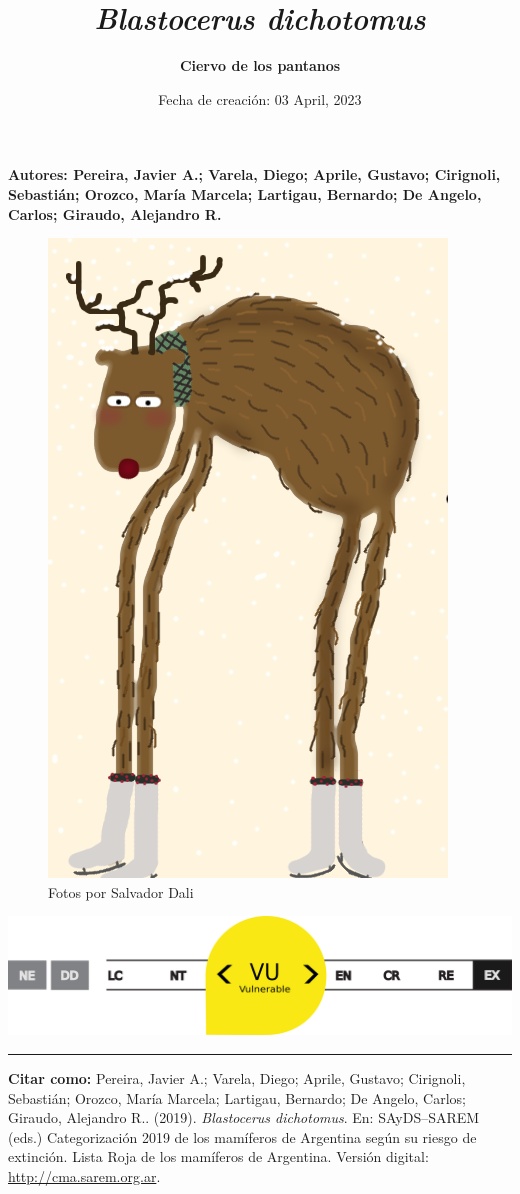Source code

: \documentclass[
  x11names]{article}
\title{\emph{Blastocerus dichotomus}}
\subtitle{\textbf{Ciervo de los pantanos}}
\author{}
\date{\vspace{-2.5em}Fecha de creación: 03 April, 2023}
\begin{document}
\maketitle


\center

\textbf{Autores: Pereira, Javier A.; Varela, Diego; Aprile, Gustavo;
Cirignoli, Sebastián; Orozco, María Marcela; Lartigau, Bernardo; De
Angelo, Carlos; Giraudo, Alejandro R.}

\begin{figure}[H]

{\centering \includegraphics[width=0.35\linewidth]{photos/Blastocerus dichotomus} 

}

\caption{Fotos por Salvador Dali}\label{fig:image}
\end{figure}

\begin{center}\includegraphics[width=0.7\linewidth]{images/scale-vu} \end{center}

\begin{center}\rule{0.5\linewidth}{0.5pt}\end{center}

\justifying

\textbf{Citar como:} Pereira, Javier A.; Varela, Diego; Aprile, Gustavo;
Cirignoli, Sebastián; Orozco, María Marcela; Lartigau, Bernardo; De
Angelo, Carlos; Giraudo, Alejandro R.. (2019). \emph{Blastocerus
dichotomus}. En: SAyDS--SAREM (eds.) Categorización 2019 de los
mamíferos de Argentina según su riesgo de extinción. Lista Roja de los
mamíferos de Argentina. Versión digital: \url{http://cma.sarem.org.ar}.
\end{document}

○ ○ ○

# [What is expected]
Check each line above for the word "Varela", and copy the lines where it appears.

# [Solution to this problem]
\textbf{Autores: Pereira, Javier A.; Varela, Diego; Aprile, Gustavo;
\textbf{Citar como:} Pereira, Javier A.; Varela, Diego; Aprile, Gustavo;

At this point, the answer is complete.